What to do ▸ Give back exactly the lines of the material below that start at the line containing "asked Sendan Amudan." and end at the line containing "said Sendan Amudan.", and no others.

[Provided entries — start]

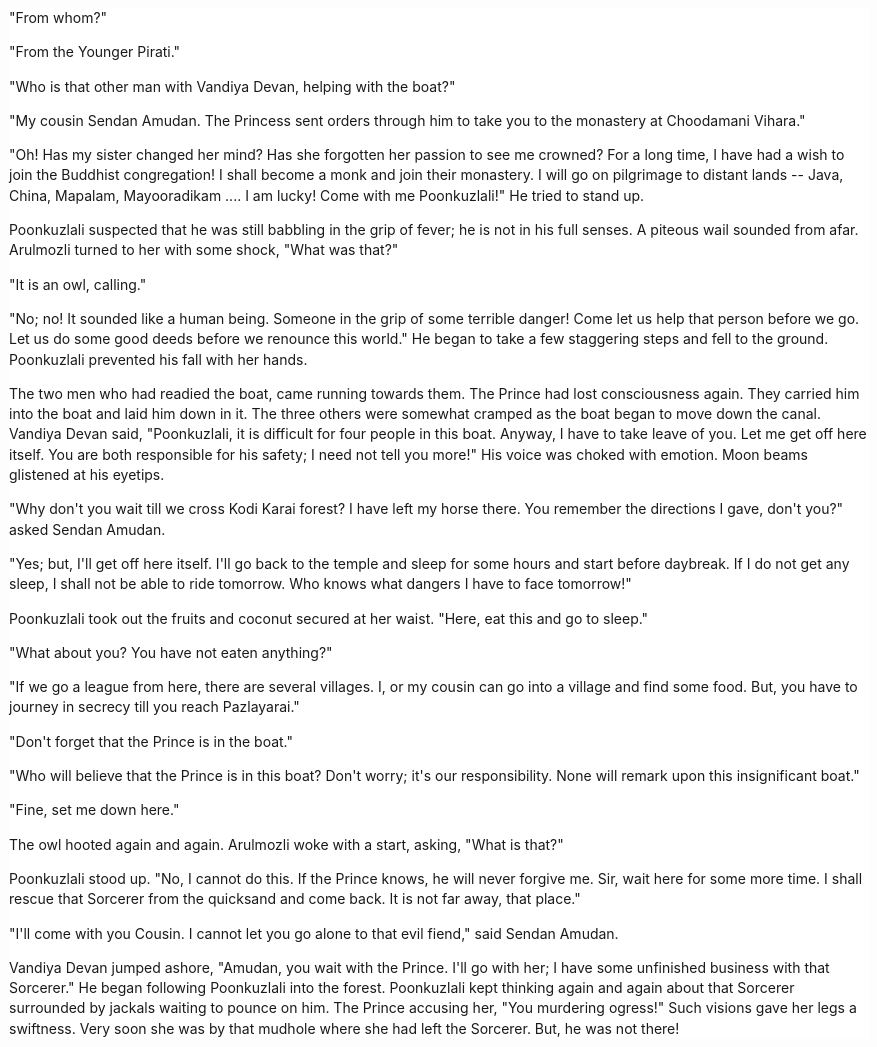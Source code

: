 "From whom?"  

"From the Younger Pirati."  

"Who is that other man with Vandiya Devan, helping with the boat?"  

"My cousin Sendan Amudan. The Princess sent orders through him to take you to the monastery at Choodamani Vihara."  

"Oh! Has my sister changed her mind? Has she forgotten her passion to see me crowned? For a long time, I have had a wish to join the Buddhist congregation! I shall become a monk and join their monastery. I will go on pilgrimage to distant lands -- Java, China, Mapalam, Mayooradikam .... I am lucky! Come with me Poonkuzlali!" He tried to stand up.  

Poonkuzlali suspected that he was still babbling in the grip of fever; he is not in his full senses. A piteous wail sounded from afar. Arulmozli turned to her with some shock, "What was that?"  

"It is an owl, calling."  

"No; no! It sounded like a human being. Someone in the grip of some terrible danger! Come let us help that person before we go. Let us do some good deeds before we renounce this world." He began to take a few staggering steps and fell to the ground. Poonkuzlali prevented his fall with her hands.  

The two men who had readied the boat, came running towards them. The Prince had lost consciousness again. They carried him into the boat and laid him down in it. The three others were somewhat cramped as the boat began to move down the canal. Vandiya Devan said, "Poonkuzlali, it is difficult for four people in this boat. Anyway, I have to take leave of you. Let me get off here itself. You are both responsible for his safety; I need not tell you more!" His voice was choked with emotion. Moon beams glistened at his eyetips.  

"Why don't you wait till we cross Kodi Karai forest? I have left my horse there. You remember the directions I gave, don't you?" asked Sendan Amudan.  

"Yes; but, I'll get off here itself. I'll go back to the temple and sleep for some hours and start before daybreak. If I do not get any sleep, I shall not be able to ride tomorrow. Who knows what dangers I have to face tomorrow!"  

Poonkuzlali took out the fruits and coconut secured at her waist. "Here, eat this and go to sleep."  

"What about you? You have not eaten anything?"  

"If we go a league from here, there are several villages. I, or my cousin can go into a village and find some food. But, you have to journey in secrecy till you reach Pazlayarai."  

"Don't forget that the Prince is in the boat."  

"Who will believe that the Prince is in this boat? Don't worry; it's our responsibility. None will remark upon this insignificant boat."  

"Fine, set me down here."  

The owl hooted again and again. Arulmozli woke with a start, asking, "What is that?"  

Poonkuzlali stood up. "No, I cannot do this. If the Prince knows, he will never forgive me. Sir, wait here for some more time. I shall rescue that Sorcerer from the quicksand and come back. It is not far away, that place."  

"I'll come with you Cousin. I cannot let you go alone to that evil fiend," said Sendan Amudan.  

Vandiya Devan jumped ashore, "Amudan, you wait with the Prince. I'll go with her; I have some unfinished business with that Sorcerer." He began following Poonkuzlali into the forest. Poonkuzlali kept thinking again and again about that Sorcerer surrounded by jackals waiting to pounce on him. The Prince accusing her, "You murdering ogress!" Such visions gave her legs a swiftness. Very soon she was by that mudhole where she had left the Sorcerer. But, he was not there!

[Provided entries — finish]

Output of the task ▸
"Why don't you wait till we cross Kodi Karai forest? I have left my horse there. You remember the directions I gave, don't you?" asked Sendan Amudan.  

"Yes; but, I'll get off here itself. I'll go back to the temple and sleep for some hours and start before daybreak. If I do not get any sleep, I shall not be able to ride tomorrow. Who knows what dangers I have to face tomorrow!"  

Poonkuzlali took out the fruits and coconut secured at her waist. "Here, eat this and go to sleep."  

"What about you? You have not eaten anything?"  

"If we go a league from here, there are several villages. I, or my cousin can go into a village and find some food. But, you have to journey in secrecy till you reach Pazlayarai."  

"Don't forget that the Prince is in the boat."  

"Who will believe that the Prince is in this boat? Don't worry; it's our responsibility. None will remark upon this insignificant boat."  

"Fine, set me down here."  

The owl hooted again and again. Arulmozli woke with a start, asking, "What is that?"  

Poonkuzlali stood up. "No, I cannot do this. If the Prince knows, he will never forgive me. Sir, wait here for some more time. I shall rescue that Sorcerer from the quicksand and come back. It is not far away, that place."  

"I'll come with you Cousin. I cannot let you go alone to that evil fiend," said Sendan Amudan.  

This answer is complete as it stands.